Le prime riflessioni sulla solidarietà quindi, pur avendo in un certo senso lo scopo di una secolarizzazione della morale, all’origine sono difficilmente separabili religione, che essa sia esplicita o meno. Ancora oggi importanti filoni di ricerca sul Terzo settore, pur laici, affondano le radici e l’immaginario dello stesso in una elaborazione laica di principi etico-religiosi. Questo ad esempio vale per le teorizzazioni di un’economia civile e una sociologia relazionale, che sono appunto eticamente orientate verso un certo modello di società (Donati 2016). Non va dimenticato inoltre che, in Italia in particolare, l’universo associativo e del volontariato è per buona parte commisto con il modo ecclesiastico e molti volontari sono volontari religiosi o in associazioni laiche ma orientate al cattolicesimo.

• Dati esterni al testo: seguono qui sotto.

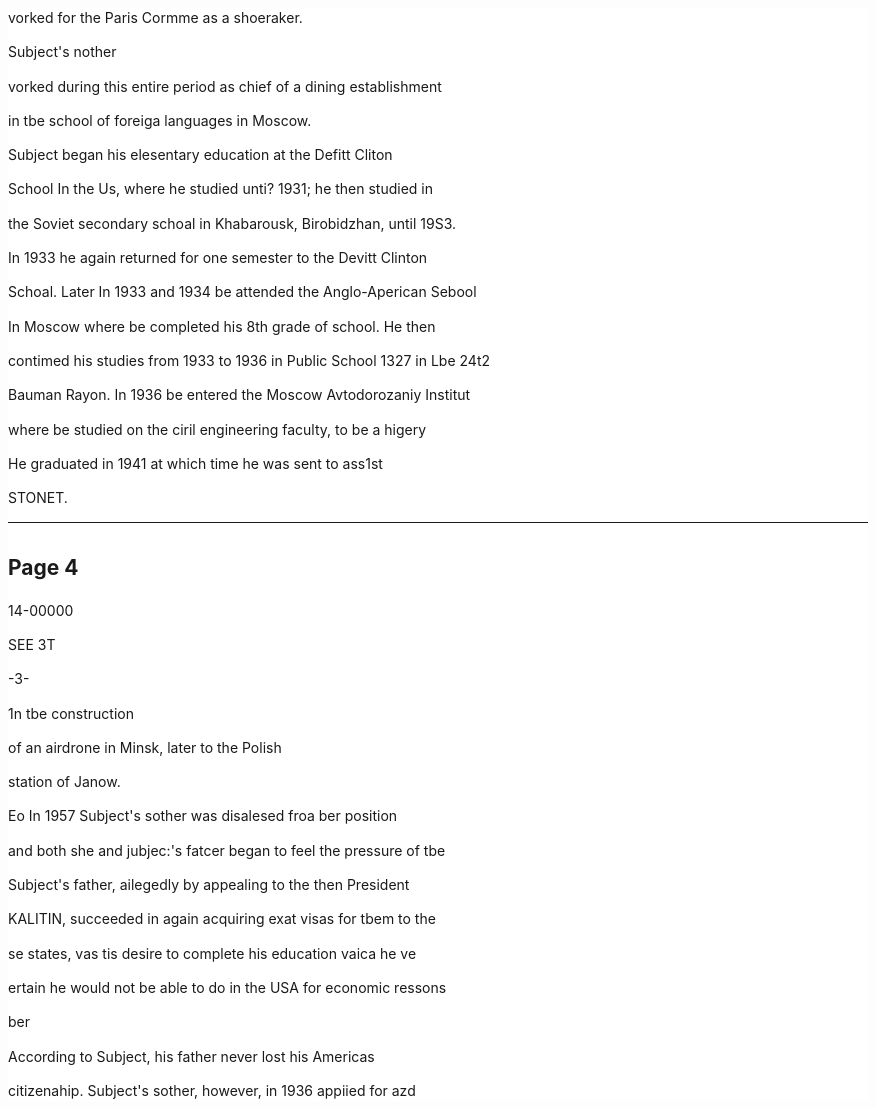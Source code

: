 vorked for the Paris Cormme as a shoeraker.

Subject's nother

vorked during this entire period as chief of a dining establishment

in tbe school of foreiga languages in Moscow.

Subject began his elesentary education at the Defitt Cliton

School In the Us, where he studied unti? 1931; he then studied in

the Soviet secondary schoal in Khabarousk, Birobidzhan, until 19S3.

In 1933 he again returned for one semester to the Devitt Clinton

Schoal. Later In 1933 and 1934 be attended the Anglo-Aperican Sebool

In Moscow where be completed his 8th grade of school. He then

contimed his studies from 1933 to 1936 in Public School 1327 in Lbe 24t2

Bauman Rayon. In 1936 be entered the Moscow Avtodorozaniy Institut

where be studied on the ciril engineering faculty, to be a higery

He graduated in 1941 at which time he was sent to ass1st

STONET.

---

## Page 4

14-00000

SEE 3T

-3-

1n tbe construction

of an airdrone in Minsk, later to the Polish

station of Janow.

Eo In 1957 Subject's sother was disalesed froa ber position

and both she and jubjec:'s fatcer began to feel the pressure of tbe

Subject's father, ailegedly by appealing to the then President

KALITIN, succeeded in again acquiring exat visas for tbem to the

se states, vas tis desire to complete his education vaica he ve

ertain he would not be able to do in the USA for economic ressons

ber

According to Subject, his father never lost his Americas

citizenahip. Subject's sother, however, in 1936 appiied for azd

Infine, anche al di fuori dell’universo religioso in senso stretto la solidarietà incarna per molti una religione secolare, la “religione dei diritti” di Durkheim (Marra 2006), la sacralizzazione del soggetto (Touraine [2004] 2015). Ed è questa considerazione che racchiude le critiche di Rorty al concetto: «La presenza della religione per la sua assenza, o presenza, è la premessa a chi compie discorsi sulla solidarietà universale» (1989).